Bonheur de rue, colère de rue

Dans le ou plutôt dans les labyrinthes de mes bibliothèques, espaces compressés de livres de toutes sortes, j’ai retrouvé un livre d’enfant qui s’intitule Ma rue[1].

Le graphisme, comme souvent, m’a interpellée et c’est sûrement pour cela que je l’avais acheté : par ses couleurs, ses perspectives toutes en poésie, le dessus et le dessous intervertis, les premiers plans cachés tout derrière… ce livre semble avoir secoué le contenu de ses pages avant d’avoir été imprimé. Il travestit les panoramas habituels, tout comme il jongle avec les couleurs et joue avec les mots.
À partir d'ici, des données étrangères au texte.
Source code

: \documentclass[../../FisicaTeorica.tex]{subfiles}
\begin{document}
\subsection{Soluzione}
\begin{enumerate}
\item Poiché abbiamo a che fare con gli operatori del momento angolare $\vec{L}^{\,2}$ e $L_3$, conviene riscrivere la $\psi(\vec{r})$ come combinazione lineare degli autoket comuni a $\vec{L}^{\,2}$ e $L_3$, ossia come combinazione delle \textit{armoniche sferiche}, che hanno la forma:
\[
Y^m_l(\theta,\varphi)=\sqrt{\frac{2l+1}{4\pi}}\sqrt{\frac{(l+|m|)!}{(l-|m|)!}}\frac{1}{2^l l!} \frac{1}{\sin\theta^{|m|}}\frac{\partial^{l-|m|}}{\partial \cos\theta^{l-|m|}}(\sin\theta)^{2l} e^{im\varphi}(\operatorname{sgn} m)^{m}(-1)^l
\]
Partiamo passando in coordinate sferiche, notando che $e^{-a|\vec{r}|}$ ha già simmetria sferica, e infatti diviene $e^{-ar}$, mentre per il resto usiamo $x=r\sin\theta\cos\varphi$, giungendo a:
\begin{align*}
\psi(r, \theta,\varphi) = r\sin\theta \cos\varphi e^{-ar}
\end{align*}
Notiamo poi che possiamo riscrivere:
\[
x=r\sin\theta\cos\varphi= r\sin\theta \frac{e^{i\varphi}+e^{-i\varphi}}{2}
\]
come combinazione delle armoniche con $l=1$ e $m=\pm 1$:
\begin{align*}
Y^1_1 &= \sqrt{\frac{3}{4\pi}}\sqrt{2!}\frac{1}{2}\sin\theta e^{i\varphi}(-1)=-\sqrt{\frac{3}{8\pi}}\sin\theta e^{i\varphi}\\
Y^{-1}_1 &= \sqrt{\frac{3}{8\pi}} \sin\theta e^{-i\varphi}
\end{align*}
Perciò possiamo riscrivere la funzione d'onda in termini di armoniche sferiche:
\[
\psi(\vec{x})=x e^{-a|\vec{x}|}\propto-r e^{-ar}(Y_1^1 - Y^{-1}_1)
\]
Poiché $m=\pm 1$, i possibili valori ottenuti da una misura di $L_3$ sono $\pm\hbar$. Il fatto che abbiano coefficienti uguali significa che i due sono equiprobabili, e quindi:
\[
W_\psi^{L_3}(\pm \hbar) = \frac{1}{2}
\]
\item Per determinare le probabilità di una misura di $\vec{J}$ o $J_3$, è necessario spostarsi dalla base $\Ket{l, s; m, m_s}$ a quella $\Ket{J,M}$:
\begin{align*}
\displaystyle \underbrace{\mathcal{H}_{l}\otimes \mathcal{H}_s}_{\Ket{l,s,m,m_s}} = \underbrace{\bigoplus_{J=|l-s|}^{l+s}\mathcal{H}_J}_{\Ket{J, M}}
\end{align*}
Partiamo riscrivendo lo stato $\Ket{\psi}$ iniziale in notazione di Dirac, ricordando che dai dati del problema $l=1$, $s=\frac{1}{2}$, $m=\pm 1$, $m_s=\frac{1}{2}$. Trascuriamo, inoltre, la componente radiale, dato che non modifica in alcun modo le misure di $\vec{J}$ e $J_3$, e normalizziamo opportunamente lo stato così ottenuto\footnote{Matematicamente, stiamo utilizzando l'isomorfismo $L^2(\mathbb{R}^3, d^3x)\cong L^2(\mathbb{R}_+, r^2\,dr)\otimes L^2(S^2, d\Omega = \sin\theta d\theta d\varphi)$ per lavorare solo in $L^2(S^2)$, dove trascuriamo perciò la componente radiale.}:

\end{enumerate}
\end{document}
« Ma rue n’est pas sage comme une image.
Elle remue le jour et secoue la nuit.
Ma rue agite ma nature. »

Il adopte également une vision critique de la ville et de ses travers (pollution, bruit, pauvreté, etc.). Cette rue, qui n’est décidément pas sage, voit défiler des abîmés et reconnaît l’odeur de la souffrance. Là au milieu, il y a bien sûr ces fragrances de chiens mouillés mêlées aux senteurs d’ouvriers fatigués. Mais cette rue est aussi le haut lieu des amoureux.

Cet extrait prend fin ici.